[Opening THE RECORDS section]
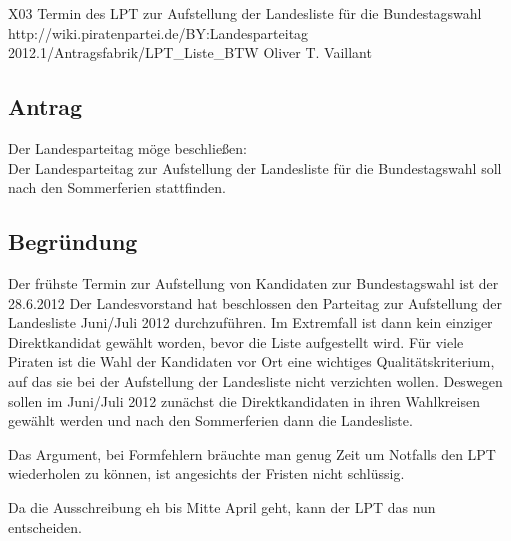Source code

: \sonstigerantrag
{X03}
{Termin des LPT zur Aufstellung der Landesliste für die Bundestagswahl}
{http://wiki.piratenpartei.de/BY:Landesparteitag 2012.1/Antragsfabrik/LPT_Liste_BTW}
{Oliver T. Vaillant}

\subsection{Antrag}
Der Landesparteitag möge beschließen:\\
Der Landesparteitag zur Aufstellung der Landesliste für die Bundestagswahl soll nach den
Sommerferien stattfinden.

\subsection{Begründung}
Der frühste Termin zur Aufstellung von Kandidaten zur Bundestagswahl ist der 28.6.2012 Der
Landesvorstand hat beschlossen den Parteitag zur Aufstellung der Landesliste Juni/Juli 2012
durchzuführen. Im Extremfall ist dann kein einziger Direktkandidat gewählt worden, bevor die
Liste aufgestellt wird. Für viele Piraten ist die Wahl der Kandidaten vor Ort eine wichtiges
Qualitätskriterium, auf das sie bei der Aufstellung der Landesliste nicht verzichten wollen.
Deswegen sollen im Juni/Juli 2012 zunächst die Direktkandidaten in ihren Wahlkreisen gewählt
werden und nach den Sommerferien dann die Landesliste.\par
Das Argument, bei Formfehlern bräuchte man genug Zeit um Notfalls den LPT wiederholen zu
können, ist angesichts der Fristen nicht schlüssig.\par
Da die Ausschreibung eh bis Mitte April geht, kann der LPT das nun entscheiden.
[Closing THE RECORDS section]
▶ _WORK ORDER_
Scan the data above and state how many of its lines contain the string "nach", with no other content.

▶ _SOLUTION TO THIS PROBLEM_
2